Accumulate sliding windows relative to origin

Question

I have an array A with the shape (3,3) which can be thought of as the sliding window view of an unkown array with the shape (5,). I want to compute the inverse of windowing the array with the shape (5,). The adjoint operation of this will be summation. What I mean is that I want to accumulate the values in each corresponding window with the related position in the array with the shape (5,). Ofcourse, my expected output of this inverse function and the input A are not related and are just ordinary arrays. I have two examples which I hope explains this better.

A = np.array([[0, 0, 1],
              [0, 0, 1],
              [0, 0, 1]], dtype=np.float32)

I expect this output:

np.array([0, 0, 1, 1, 1])

The other example:

A = np.array([[1, 2, 3],
              [2, 3, 4],
              [3, 4, 5]], dtype=np.float32)

I expect this output:

np.array([1, 2+2, 3+3+3, 4+4, 5]) = np.array([1, 4, 9, 8, 5])

The solution I have which is quite slow (result stored in out)

out = np.zeros(5, dtype=np.float32)
windows = np.lib.stride_tricks.as_strided(out, shape=(3,3), strides=(4,4))
for i in np.ndindex(windows.shape):
  windows[i] += A[i]

Writing to a strided view feels a bit hacky and I am sure there is a better solution.

Is there any way to write this in a vectorized manner, without the for-loop? (which also generalizes for multiple dimensions)

EDIT

In terms of generalizing for higher dimensions, I have cases where the windows are taken from an image (2d array), instead of a 1d array like the example above.
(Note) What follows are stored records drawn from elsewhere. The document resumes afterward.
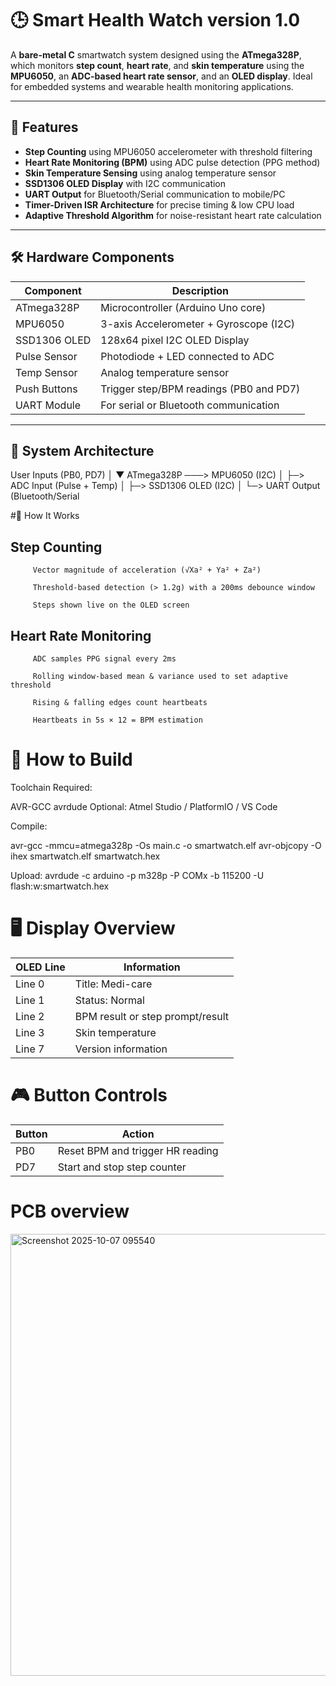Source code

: # 🕒 Smart Health Watch version 1.0

A **bare-metal C** smartwatch system designed using the **ATmega328P**, which monitors **step count**, **heart rate**, and **skin temperature** using the **MPU6050**, an **ADC-based heart rate sensor**, and an **OLED display**. Ideal for embedded systems and wearable health monitoring applications.

---

## 🔧 Features

-  **Step Counting** using MPU6050 accelerometer with threshold filtering  
-  **Heart Rate Monitoring (BPM)** using ADC pulse detection (PPG method)  
-  **Skin Temperature Sensing** using analog temperature sensor  
-  **SSD1306 OLED Display** with I2C communication  
-  **UART Output** for Bluetooth/Serial communication to mobile/PC  
-  **Timer-Driven ISR Architecture** for precise timing & low CPU load  
-  **Adaptive Threshold Algorithm** for noise-resistant heart rate calculation

---

## 🛠️ Hardware Components

| Component           | Description                                |
|--------------------|--------------------------------------------|
| ATmega328P         | Microcontroller (Arduino Uno core)         |
| MPU6050            | 3-axis Accelerometer + Gyroscope (I2C)     |
| SSD1306 OLED       | 128x64 pixel I2C OLED Display              |
| Pulse Sensor       | Photodiode + LED connected to ADC          |
| Temp Sensor        | Analog temperature sensor                  |
| Push Buttons       | Trigger step/BPM readings (PB0 and PD7)    |
| UART Module        | For serial or Bluetooth communication      |

---

## 🧩 System Architecture

User Inputs (PB0, PD7)
       │
       ▼
ATmega328P ───> MPU6050 (I2C)
       │
       ├─> ADC Input (Pulse + Temp)
       │
       ├─> SSD1306 OLED (I2C)
       │
       └─> UART Output (Bluetooth/Serial

#🧪 How It Works

##  Step Counting
         Vector magnitude of acceleration (√Xa² + Ya² + Za²)
         
         Threshold-based detection (> 1.2g) with a 200ms debounce window
         
         Steps shown live on the OLED screen
  
##  Heart Rate Monitoring
         ADC samples PPG signal every 2ms
         
         Rolling window-based mean & variance used to set adaptive threshold
         
         Rising & falling edges count heartbeats
         
         Heartbeats in 5s × 12 = BPM estimation

# 🧰 How to Build
  Toolchain Required:
  
  AVR-GCC
  avrdude
  Optional: Atmel Studio / PlatformIO / VS Code

Compile:

  avr-gcc -mmcu=atmega328p -Os main.c -o smartwatch.elf
  avr-objcopy -O ihex smartwatch.elf smartwatch.hex

Upload:
  avrdude -c arduino -p m328p -P COMx -b 115200 -U flash:w:smartwatch.hex
  
# 🖥️ Display Overview
  |OLED Line	  |Information                      |
  |------------|---------------------------------|
  |Line 0	 |Title: Medi-care                 |
  |Line 1	 |Status: Normal                   |
  |Line 2	 |BPM result or step prompt/result |
  |Line 3	 |Skin temperature                 | 
  |Line 7	 |Version information              |

# 🎮 Button Controls

  |Button	|Action                              |  
  |------------|-----------------------------------|
  |PB0	        |Reset  BPM and trigger HR reading  |
  |PD7	        |Start and stop step counter        |

  # PCB overview 
  <img width="1007" height="707" alt="Screenshot 2025-10-07 095540" src="https://github.com/user-attachments/assets/362f7791-0c10-4c74-9d7f-a0c4af5e9803" />


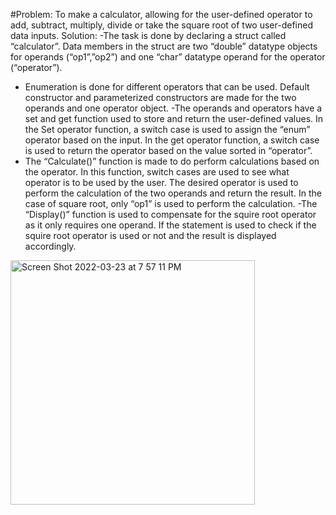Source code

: #Problem:
To make a calculator, allowing for the user-defined operator to add, subtract, multiply, divide or take the square root of two user-defined data inputs. 
Solution:
-The task is done by declaring a struct called “calculator”.  Data members in the struct are two “double” datatype objects for operands (“op1”,”op2”) and one “char” datatype operand for the operator (“operator”). 
- Enumeration is done for different operators that can be used. Default constructor and parameterized constructors are made for the two operands and one operator object. 
-The operands and operators have a set and get function used to store and return the user-defined values. In the Set operator function, a switch case is used to assign the “enum” operator based on the input. In the get operator function, a switch case is used to return the operator based on the value sorted in “operator”. 
- The “Calculate()” function is made to do perform calculations based on the operator. In this function, switch cases are used to see what operator is to be used by the user. The desired operator is used to perform the calculation of the two operands and return the result.  In the case of square root, only “op1” is used to perform the calculation.
-The “Display()” function is used to compensate for the squire root operator as it only requires one operand. If the statement is used to check if the squire root operator is used or not and the result is displayed accordingly.

<img width="391" alt="Screen Shot 2022-03-23 at 7 57 11 PM" src="https://user-images.githubusercontent.com/75391618/159815732-0d2a9ddc-602a-4dae-bef3-c5b9440f8de6.png">
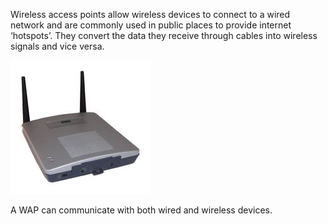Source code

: Wireless access points allow wireless devices to connect to a wired network and are commonly used in public places to provide internet ‘hotspots’.
They convert the data they receive through cables into wireless signals and vice versa.

![](.guides/img/wap.png)

A WAP can communicate with both wired and wireless devices.
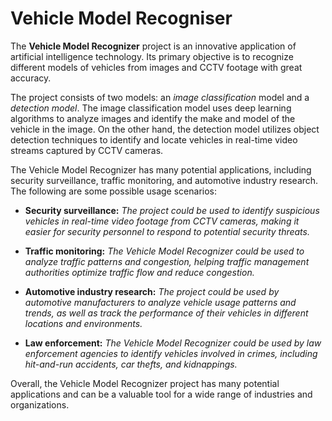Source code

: # Vehicle Model Recogniser

The **Vehicle Model Recognizer** project is an innovative application of artificial intelligence technology. Its primary objective is to recognize different models of vehicles from images and CCTV footage with great accuracy.

The project consists of two models: an *image classification* model and a *detection model*. The image classification model uses deep learning algorithms to analyze images and identify the make and model of the vehicle in the image. On the other hand, the detection model utilizes object detection techniques to identify and locate vehicles in real-time video streams captured by CCTV cameras.

The Vehicle Model Recognizer has many potential applications, including security surveillance, traffic monitoring, and automotive industry research. The following are some possible usage scenarios:

* **Security surveillance:** *The project could be used to identify suspicious vehicles in real-time video footage from CCTV cameras, making it easier for security personnel to respond to potential security threats.*

* **Traffic monitoring:** *The Vehicle Model Recognizer could be used to analyze traffic patterns and congestion, helping traffic management authorities optimize traffic flow and reduce congestion.*

* **Automotive industry research:** *The project could be used by automotive manufacturers to analyze vehicle usage patterns and trends, as well as track the performance of their vehicles in different locations and environments.*

* **Law enforcement:** *The Vehicle Model Recognizer could be used by law enforcement agencies to identify vehicles involved in crimes, including hit-and-run accidents, car thefts, and kidnappings.*

Overall, the Vehicle Model Recognizer project has many potential applications and can be a valuable tool for a wide range of industries and organizations.
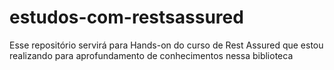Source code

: # estudos-com-restsassured
Esse repositório servirá para Hands-on do curso de Rest Assured que estou realizando para aprofundamento de conhecimentos nessa biblioteca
For the 2d case, A can for example be windows of size 3. This means that from an image (output) with the shape (4,4), The windows A will have the shape (2,2,3,3).

A = np.array([[[[0, 0, 0],
                [0, 1, 0],
                [0, 0, 0]],

               [[0, 0, 0],
                [1, 0, 0],
                [0, 0, 0]]],


              [[[0, 1, 0],
                [0, 0, 0],
                [0, 0, 0]],

               [[1, 0, 0],
                [0, 0, 0],
                [0, 0, 0]]]], dtype=np.float32)

Using the solution given by Pablo, I get the following error

value array of shape (2,2,3,3)  could not be broadcast to indexing result of shape (2,2)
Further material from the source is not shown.